His musical output was created in two separate contexts: firstly, during his Roman period in the second half of the 1650s, and secondly, during his Russian-Siberian period, some ten to twenty years later.
In the Roman group of texts Križanić obviously wanted to prove his intellectual and social surrounding his level of insight into problems of music, and to improve and facilitate the techniques and practice of composing, reading and performing music. In Asserta musicalia he discussed in 20 'assertions' or propositions a series of musico-theoretical and musico-aesthetical problems. In the main part of Nova inventa musica or Tabulae nouae, exhibentes musicam Križanic exhibited 30 complicated graphical drawings, dealing with the problem of the classification of consonances and proposing a kind of 'equal temperament'. In Novum instrumentum he offered instructions for a device (never to be discovered afterwards) intended for 'miraculously easy way of composing songs'. For the time being we do not know whether Križanic himself was an unrealized composer, a would-be teacher of contemporary music or adviser to Pope Alexander VII concerning his bull of 1657 on music.
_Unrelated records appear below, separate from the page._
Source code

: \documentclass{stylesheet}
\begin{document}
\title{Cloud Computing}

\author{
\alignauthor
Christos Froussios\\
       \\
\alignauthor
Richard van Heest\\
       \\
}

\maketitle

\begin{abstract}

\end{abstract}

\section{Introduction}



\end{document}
The Russian group of writings consist of a text is entitled 'Haeresis Politica 16. De Musica', and of a chapter entitled 'O cerkovnom penju'. In the first, Križanić discusses various aspects of music making in ancient Greeks and Romans, as well as in modern nations such as Italians, Spaniards, Turks, Croats, Serbs, Czechs, Poles, Hungarians, etc. Križanić considered the sole purpose for the existence of music to be pleasure, joy and the oblivion of troubles, and all other concepts and beliefs to be mere misconceptions. The most interesting fragments deal with the variety of European national musics, offering some directives in what to keep and what to change in contemporary Russian musical life. The second manuscript deals with a delicate issue on changes and reforms in Russian Orthodox church singing.
Thus it can be stated that Roman and Russian sets of Križanić's texts differ considerably, one dealing mostly with music theory and aesthetics, and the other with ethnographic and sociological aspects of music. Both orientations were probably dictated by the particular and differing socio-cultural determinants effective in Rome and Russia, and Križanić's manoeuvring within these two cultural circles. However, there exist also unifying aspects in his musical thought at large, recognizable in his general attitude towards music and in his principal orientation to actively participate in religious and social politics of his time.